**Prompt:**
Find every line in the entries that holds the string "innerhalb" and report it.

*** Opening Data for processing ***

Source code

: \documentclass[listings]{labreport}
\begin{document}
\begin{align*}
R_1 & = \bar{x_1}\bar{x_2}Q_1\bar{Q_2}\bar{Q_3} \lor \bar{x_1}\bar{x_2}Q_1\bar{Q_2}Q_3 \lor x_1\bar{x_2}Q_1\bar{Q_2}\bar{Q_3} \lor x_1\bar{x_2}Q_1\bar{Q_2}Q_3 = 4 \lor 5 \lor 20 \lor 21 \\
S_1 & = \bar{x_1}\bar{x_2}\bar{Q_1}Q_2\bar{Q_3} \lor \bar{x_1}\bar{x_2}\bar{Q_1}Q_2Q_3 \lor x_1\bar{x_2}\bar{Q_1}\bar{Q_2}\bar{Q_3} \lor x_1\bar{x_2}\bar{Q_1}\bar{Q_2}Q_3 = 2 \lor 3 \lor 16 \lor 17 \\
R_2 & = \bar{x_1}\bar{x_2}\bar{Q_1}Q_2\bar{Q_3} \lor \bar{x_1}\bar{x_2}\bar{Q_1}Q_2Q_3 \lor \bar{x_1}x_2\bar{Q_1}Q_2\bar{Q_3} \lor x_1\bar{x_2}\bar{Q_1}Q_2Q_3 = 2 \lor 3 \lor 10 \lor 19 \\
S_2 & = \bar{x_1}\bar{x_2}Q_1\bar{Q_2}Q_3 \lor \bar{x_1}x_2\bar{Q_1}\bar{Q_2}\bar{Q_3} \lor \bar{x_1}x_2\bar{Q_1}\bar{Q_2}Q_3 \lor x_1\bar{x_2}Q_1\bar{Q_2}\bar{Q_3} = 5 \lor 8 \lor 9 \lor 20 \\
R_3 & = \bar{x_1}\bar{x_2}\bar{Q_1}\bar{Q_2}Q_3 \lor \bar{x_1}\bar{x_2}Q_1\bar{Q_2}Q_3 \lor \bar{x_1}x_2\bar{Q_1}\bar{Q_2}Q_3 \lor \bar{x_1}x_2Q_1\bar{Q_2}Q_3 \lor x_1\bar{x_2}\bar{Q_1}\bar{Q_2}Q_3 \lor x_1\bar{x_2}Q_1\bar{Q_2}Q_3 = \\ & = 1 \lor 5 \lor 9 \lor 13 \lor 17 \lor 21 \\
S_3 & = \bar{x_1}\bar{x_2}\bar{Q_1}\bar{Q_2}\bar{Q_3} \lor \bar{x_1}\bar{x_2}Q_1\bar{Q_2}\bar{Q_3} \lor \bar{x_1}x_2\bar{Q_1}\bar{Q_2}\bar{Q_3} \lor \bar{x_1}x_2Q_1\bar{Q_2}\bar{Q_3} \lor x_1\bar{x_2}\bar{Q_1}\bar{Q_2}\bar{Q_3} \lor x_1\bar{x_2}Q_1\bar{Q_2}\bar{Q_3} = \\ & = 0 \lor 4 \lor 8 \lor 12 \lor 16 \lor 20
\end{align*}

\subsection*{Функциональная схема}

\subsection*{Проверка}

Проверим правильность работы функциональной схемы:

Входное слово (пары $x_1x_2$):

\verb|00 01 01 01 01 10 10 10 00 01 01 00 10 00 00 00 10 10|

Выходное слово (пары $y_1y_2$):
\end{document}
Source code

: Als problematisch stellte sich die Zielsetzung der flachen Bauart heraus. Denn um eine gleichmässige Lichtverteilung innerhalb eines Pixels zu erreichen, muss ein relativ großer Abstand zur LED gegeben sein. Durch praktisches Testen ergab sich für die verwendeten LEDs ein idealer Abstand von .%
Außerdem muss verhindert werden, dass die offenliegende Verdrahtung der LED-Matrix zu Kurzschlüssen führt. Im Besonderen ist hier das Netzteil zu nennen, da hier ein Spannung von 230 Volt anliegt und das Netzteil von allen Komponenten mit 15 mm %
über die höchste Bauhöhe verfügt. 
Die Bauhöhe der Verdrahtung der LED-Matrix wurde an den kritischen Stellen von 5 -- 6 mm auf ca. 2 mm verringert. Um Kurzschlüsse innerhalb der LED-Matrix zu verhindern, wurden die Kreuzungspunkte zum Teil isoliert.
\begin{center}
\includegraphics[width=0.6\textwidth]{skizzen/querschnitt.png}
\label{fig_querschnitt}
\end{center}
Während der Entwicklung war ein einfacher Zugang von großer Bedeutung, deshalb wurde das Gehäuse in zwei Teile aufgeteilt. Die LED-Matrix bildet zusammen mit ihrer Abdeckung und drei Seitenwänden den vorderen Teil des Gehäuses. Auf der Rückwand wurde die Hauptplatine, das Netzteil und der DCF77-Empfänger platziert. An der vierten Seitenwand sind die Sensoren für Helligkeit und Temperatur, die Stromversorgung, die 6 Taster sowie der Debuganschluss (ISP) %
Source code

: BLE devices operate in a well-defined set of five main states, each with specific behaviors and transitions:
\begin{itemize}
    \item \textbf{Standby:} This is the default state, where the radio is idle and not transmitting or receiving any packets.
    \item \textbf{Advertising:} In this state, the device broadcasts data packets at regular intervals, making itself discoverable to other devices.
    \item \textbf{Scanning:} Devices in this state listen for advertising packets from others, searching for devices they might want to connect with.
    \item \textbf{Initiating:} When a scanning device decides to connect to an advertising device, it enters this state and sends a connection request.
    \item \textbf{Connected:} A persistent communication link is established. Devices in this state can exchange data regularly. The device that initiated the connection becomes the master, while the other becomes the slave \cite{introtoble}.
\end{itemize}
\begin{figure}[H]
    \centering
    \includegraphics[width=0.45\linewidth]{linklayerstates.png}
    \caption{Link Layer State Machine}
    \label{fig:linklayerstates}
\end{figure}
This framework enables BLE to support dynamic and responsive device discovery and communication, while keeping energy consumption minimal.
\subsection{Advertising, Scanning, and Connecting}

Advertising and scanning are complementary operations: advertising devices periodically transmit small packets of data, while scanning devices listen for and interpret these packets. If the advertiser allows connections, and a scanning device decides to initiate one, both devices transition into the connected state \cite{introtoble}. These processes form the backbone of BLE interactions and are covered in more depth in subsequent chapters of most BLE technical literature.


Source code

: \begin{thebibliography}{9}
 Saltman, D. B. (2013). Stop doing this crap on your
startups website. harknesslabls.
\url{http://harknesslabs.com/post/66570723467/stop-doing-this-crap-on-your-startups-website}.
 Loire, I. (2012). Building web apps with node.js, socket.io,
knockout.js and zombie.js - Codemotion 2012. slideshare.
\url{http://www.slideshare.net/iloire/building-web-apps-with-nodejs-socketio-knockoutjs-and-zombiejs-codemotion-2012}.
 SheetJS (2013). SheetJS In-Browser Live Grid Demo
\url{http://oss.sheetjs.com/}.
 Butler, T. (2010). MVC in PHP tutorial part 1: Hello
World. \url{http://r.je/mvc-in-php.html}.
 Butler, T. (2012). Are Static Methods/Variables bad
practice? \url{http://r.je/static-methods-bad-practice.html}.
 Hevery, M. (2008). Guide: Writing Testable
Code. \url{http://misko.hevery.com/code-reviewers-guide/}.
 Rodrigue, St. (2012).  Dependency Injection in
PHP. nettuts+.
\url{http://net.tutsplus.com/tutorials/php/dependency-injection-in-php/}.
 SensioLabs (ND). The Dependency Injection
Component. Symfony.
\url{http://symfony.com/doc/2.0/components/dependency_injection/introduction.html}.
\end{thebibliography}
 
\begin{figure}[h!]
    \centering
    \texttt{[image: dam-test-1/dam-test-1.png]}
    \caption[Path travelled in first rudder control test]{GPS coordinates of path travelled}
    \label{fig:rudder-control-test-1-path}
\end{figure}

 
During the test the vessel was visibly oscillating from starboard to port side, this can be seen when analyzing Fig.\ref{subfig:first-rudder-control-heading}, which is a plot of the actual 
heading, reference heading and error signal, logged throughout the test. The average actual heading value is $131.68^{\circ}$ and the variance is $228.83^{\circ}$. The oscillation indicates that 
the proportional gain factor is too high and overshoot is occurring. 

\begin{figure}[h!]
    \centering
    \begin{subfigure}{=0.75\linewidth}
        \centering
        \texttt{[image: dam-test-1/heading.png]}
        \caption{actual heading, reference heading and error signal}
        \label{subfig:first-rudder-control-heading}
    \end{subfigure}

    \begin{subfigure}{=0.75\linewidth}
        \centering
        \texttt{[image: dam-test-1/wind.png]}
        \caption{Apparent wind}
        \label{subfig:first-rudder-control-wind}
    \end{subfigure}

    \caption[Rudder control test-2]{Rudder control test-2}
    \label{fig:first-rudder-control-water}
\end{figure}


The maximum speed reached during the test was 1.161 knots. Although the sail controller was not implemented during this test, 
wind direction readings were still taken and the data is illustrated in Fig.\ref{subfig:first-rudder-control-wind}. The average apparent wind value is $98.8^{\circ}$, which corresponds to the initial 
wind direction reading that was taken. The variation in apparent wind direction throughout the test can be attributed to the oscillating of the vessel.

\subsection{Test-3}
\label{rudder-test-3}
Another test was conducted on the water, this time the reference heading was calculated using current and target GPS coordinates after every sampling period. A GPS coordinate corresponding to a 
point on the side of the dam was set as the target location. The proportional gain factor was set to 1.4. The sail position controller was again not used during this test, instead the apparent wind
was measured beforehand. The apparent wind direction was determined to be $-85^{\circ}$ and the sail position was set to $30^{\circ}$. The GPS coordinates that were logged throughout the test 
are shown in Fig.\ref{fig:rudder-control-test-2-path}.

*** Closing Data for processing ***

**Task answer:**
: Als problematisch stellte sich die Zielsetzung der flachen Bauart heraus. Denn um eine gleichmässige Lichtverteilung innerhalb eines Pixels zu erreichen, muss ein relativ großer Abstand zur LED gegeben sein. Durch praktisches Testen ergab sich für die verwendeten LEDs ein idealer Abstand von .%
Die Bauhöhe der Verdrahtung der LED-Matrix wurde an den kritischen Stellen von 5 -- 6 mm auf ca. 2 mm verringert. Um Kurzschlüsse innerhalb der LED-Matrix zu verhindern, wurden die Kreuzungspunkte zum Teil isoliert.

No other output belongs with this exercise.